Economics has been called the dismal science, but over at Carpe Diem, Professor Mark J. Perry's "Blog for Economics and Finance," it is the feelgood science. Whenever the markets slump I head over there for a dose of unrelenting economic and financial good cheer. Here, for example, are the topics of a recent handful of posts
The Magic and Miracle of the Marketplace. Yeah!
Mortgage Rates Fall to Fresh Historic Record Lows. Yeah!
Leading Economic Index Points to Ongoing Growth. Yeah!
US GDP tops pre-recession high. Yeah!
Jobless Claims Fall to Lowest Level Since Mid-2008. Yeah!
But here's the one I really like:
China Is Now World's No. 1 Manufacturer. Uh-oh!
But don't worry. As the text is quick to explain, this reflects no great credit on the Chinese -- far from it:
China's manufacturing workforce is estimated to be around 100 million and could be as high as 120 million, compared to America's manufacturing employment of about 11.5 million. Therefore, China is producing roughly the same manufacturing output as the U.S. but Chinese worker productivity is so low it needs 9-10 workers for every one American factory worker.Yeah!
Or, rather LOL.
For if Americans produced for themselves what the Chinese produce for them, for example, iPads, computers and car parts, those things would cost many times what they cost now.
In other words, Americans produce only what the Chinese don't, e.g., F-35 Fighter jets at $110 million per copy and rising, plus large civilian aircraft, missiles, cluster bombs, etc., patented drugs, lumber, leather, minerals, cement, steel and other bulky building products for home consumption, all of which can be sold at prices reflecting American wages because there's no Chinese competition.

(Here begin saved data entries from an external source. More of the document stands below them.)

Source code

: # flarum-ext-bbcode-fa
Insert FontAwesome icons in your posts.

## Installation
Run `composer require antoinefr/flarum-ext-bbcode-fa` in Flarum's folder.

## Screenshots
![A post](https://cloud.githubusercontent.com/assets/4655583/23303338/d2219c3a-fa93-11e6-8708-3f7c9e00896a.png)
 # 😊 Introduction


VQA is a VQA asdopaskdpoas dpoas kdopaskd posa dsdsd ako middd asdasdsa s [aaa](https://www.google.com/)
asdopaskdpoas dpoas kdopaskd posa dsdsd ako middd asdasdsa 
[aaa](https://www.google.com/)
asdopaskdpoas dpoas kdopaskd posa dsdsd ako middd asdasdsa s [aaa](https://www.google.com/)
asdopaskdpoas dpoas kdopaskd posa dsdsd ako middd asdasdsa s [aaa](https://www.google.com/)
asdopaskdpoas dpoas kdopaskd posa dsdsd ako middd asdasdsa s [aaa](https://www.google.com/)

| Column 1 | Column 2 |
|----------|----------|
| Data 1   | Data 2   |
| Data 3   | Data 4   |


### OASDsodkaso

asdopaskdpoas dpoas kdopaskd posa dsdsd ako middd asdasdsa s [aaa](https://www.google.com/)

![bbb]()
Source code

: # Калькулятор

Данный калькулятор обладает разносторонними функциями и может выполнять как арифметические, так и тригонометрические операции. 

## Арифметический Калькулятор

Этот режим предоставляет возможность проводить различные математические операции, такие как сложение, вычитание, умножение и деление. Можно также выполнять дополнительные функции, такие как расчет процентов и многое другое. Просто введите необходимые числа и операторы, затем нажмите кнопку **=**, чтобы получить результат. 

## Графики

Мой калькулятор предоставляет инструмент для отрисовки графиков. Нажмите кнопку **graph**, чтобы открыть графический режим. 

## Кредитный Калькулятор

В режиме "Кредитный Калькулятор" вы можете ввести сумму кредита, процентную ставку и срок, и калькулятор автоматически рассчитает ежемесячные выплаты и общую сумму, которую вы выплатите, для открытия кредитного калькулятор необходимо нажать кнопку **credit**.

True, in dollar terms, China produces only slightly more than America while using a much larger workforce to do it. But that reflects China's competitive advantage. Where China competes with America it provides massively better value.
Which explains the trajectory of growth in Chinese manufacturing. US post-recession manufacturing has barely recovered to the 2006 level. In the same period, China's manufacturing output has approximately doubled.
In a globalized economy, wages in the West are converging with those in the Rest. As they do so, prices of manufactured goods from China will rise. But by then it will be the Chinese who have the bulk of the World's manufacturing plant and the workforce skills to out-compete the West even on a level playing field.
Oh well, enjoy it if you can. It takes ten Chinese making iPads to produce the same dollar volume of output as one American sawing lumber or building rockets, which truly goes to show how smart we in the West are.